**Data provided**:
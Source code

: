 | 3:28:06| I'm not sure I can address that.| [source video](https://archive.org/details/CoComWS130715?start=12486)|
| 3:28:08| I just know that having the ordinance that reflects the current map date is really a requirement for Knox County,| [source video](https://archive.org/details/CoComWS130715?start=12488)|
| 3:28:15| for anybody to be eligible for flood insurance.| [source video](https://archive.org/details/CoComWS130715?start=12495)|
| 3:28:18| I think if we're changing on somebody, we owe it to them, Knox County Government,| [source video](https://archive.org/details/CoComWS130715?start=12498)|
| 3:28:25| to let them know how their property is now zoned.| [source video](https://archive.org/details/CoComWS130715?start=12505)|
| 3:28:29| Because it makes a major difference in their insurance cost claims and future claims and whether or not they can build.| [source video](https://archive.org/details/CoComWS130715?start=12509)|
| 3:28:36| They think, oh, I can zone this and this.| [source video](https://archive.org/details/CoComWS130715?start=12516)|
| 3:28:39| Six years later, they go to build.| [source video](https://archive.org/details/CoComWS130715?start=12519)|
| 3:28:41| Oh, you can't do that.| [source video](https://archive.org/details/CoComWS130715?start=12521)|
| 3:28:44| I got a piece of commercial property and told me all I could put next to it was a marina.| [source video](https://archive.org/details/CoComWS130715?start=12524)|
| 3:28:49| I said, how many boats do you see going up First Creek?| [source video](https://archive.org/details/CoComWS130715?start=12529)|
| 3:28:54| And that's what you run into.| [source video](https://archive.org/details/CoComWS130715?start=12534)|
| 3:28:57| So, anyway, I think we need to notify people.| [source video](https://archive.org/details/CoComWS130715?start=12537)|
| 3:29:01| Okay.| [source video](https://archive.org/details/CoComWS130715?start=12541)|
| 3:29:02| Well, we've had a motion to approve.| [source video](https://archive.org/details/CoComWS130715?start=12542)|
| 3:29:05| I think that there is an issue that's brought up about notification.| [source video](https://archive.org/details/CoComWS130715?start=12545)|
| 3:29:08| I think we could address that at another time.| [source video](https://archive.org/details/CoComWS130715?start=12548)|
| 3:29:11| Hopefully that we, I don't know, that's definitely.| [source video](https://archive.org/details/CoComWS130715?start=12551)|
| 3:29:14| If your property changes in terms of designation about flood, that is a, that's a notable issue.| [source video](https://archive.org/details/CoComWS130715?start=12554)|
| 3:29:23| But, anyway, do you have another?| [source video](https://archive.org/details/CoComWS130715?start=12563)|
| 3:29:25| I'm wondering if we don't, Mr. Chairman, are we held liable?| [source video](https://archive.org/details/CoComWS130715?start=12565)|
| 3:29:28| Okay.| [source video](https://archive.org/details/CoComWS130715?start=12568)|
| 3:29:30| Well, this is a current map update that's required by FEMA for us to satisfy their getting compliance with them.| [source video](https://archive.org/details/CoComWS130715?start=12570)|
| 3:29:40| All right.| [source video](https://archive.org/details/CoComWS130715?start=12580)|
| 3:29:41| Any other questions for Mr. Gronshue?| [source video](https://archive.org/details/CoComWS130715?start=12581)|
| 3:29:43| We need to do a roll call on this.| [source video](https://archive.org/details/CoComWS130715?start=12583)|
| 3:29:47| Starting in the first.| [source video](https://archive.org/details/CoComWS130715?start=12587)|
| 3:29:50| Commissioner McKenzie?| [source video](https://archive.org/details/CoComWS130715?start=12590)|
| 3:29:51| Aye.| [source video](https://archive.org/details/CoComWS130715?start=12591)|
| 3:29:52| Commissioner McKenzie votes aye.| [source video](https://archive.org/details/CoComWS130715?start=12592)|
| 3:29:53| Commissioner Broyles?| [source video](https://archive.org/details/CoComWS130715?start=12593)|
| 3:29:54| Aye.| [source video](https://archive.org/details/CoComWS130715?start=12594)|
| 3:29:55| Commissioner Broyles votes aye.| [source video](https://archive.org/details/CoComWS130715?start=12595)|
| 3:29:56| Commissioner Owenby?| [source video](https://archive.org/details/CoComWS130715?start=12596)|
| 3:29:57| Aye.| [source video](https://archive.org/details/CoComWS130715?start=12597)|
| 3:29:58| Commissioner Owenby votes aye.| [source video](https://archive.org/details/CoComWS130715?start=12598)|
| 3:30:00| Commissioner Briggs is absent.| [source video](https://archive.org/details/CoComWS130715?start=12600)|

**What you need to do**: Reproduce the data exactly. Keep every line intact.

**Written solution**:
Source code

: | 3:28:06| I'm not sure I can address that.| [source video](https://archive.org/details/CoComWS130715?start=12486)|
| 3:28:08| I just know that having the ordinance that reflects the current map date is really a requirement for Knox County,| [source video](https://archive.org/details/CoComWS130715?start=12488)|
| 3:28:15| for anybody to be eligible for flood insurance.| [source video](https://archive.org/details/CoComWS130715?start=12495)|
| 3:28:18| I think if we're changing on somebody, we owe it to them, Knox County Government,| [source video](https://archive.org/details/CoComWS130715?start=12498)|
| 3:28:25| to let them know how their property is now zoned.| [source video](https://archive.org/details/CoComWS130715?start=12505)|
| 3:28:29| Because it makes a major difference in their insurance cost claims and future claims and whether or not they can build.| [source video](https://archive.org/details/CoComWS130715?start=12509)|
| 3:28:36| They think, oh, I can zone this and this.| [source video](https://archive.org/details/CoComWS130715?start=12516)|
| 3:28:39| Six years later, they go to build.| [source video](https://archive.org/details/CoComWS130715?start=12519)|
| 3:28:41| Oh, you can't do that.| [source video](https://archive.org/details/CoComWS130715?start=12521)|
| 3:28:44| I got a piece of commercial property and told me all I could put next to it was a marina.| [source video](https://archive.org/details/CoComWS130715?start=12524)|
| 3:28:49| I said, how many boats do you see going up First Creek?| [source video](https://archive.org/details/CoComWS130715?start=12529)|
| 3:28:54| And that's what you run into.| [source video](https://archive.org/details/CoComWS130715?start=12534)|
| 3:28:57| So, anyway, I think we need to notify people.| [source video](https://archive.org/details/CoComWS130715?start=12537)|
| 3:29:01| Okay.| [source video](https://archive.org/details/CoComWS130715?start=12541)|
| 3:29:02| Well, we've had a motion to approve.| [source video](https://archive.org/details/CoComWS130715?start=12542)|
| 3:29:05| I think that there is an issue that's brought up about notification.| [source video](https://archive.org/details/CoComWS130715?start=12545)|
| 3:29:08| I think we could address that at another time.| [source video](https://archive.org/details/CoComWS130715?start=12548)|
| 3:29:11| Hopefully that we, I don't know, that's definitely.| [source video](https://archive.org/details/CoComWS130715?start=12551)|
| 3:29:14| If your property changes in terms of designation about flood, that is a, that's a notable issue.| [source video](https://archive.org/details/CoComWS130715?start=12554)|
| 3:29:23| But, anyway, do you have another?| [source video](https://archive.org/details/CoComWS130715?start=12563)|
| 3:29:25| I'm wondering if we don't, Mr. Chairman, are we held liable?| [source video](https://archive.org/details/CoComWS130715?start=12565)|
| 3:29:28| Okay.| [source video](https://archive.org/details/CoComWS130715?start=12568)|
| 3:29:30| Well, this is a current map update that's required by FEMA for us to satisfy their getting compliance with them.| [source video](https://archive.org/details/CoComWS130715?start=12570)|
| 3:29:40| All right.| [source video](https://archive.org/details/CoComWS130715?start=12580)|
| 3:29:41| Any other questions for Mr. Gronshue?| [source video](https://archive.org/details/CoComWS130715?start=12581)|
| 3:29:43| We need to do a roll call on this.| [source video](https://archive.org/details/CoComWS130715?start=12583)|
| 3:29:47| Starting in the first.| [source video](https://archive.org/details/CoComWS130715?start=12587)|
| 3:29:50| Commissioner McKenzie?| [source video](https://archive.org/details/CoComWS130715?start=12590)|
| 3:29:51| Aye.| [source video](https://archive.org/details/CoComWS130715?start=12591)|
| 3:29:52| Commissioner McKenzie votes aye.| [source video](https://archive.org/details/CoComWS130715?start=12592)|
| 3:29:53| Commissioner Broyles?| [source video](https://archive.org/details/CoComWS130715?start=12593)|
| 3:29:54| Aye.| [source video](https://archive.org/details/CoComWS130715?start=12594)|
| 3:29:55| Commissioner Broyles votes aye.| [source video](https://archive.org/details/CoComWS130715?start=12595)|
| 3:29:56| Commissioner Owenby?| [source video](https://archive.org/details/CoComWS130715?start=12596)|
| 3:29:57| Aye.| [source video](https://archive.org/details/CoComWS130715?start=12597)|
| 3:29:58| Commissioner Owenby votes aye.| [source video](https://archive.org/details/CoComWS130715?start=12598)|
| 3:30:00| Commissioner Briggs is absent.| [source video](https://archive.org/details/CoComWS130715?start=12600)|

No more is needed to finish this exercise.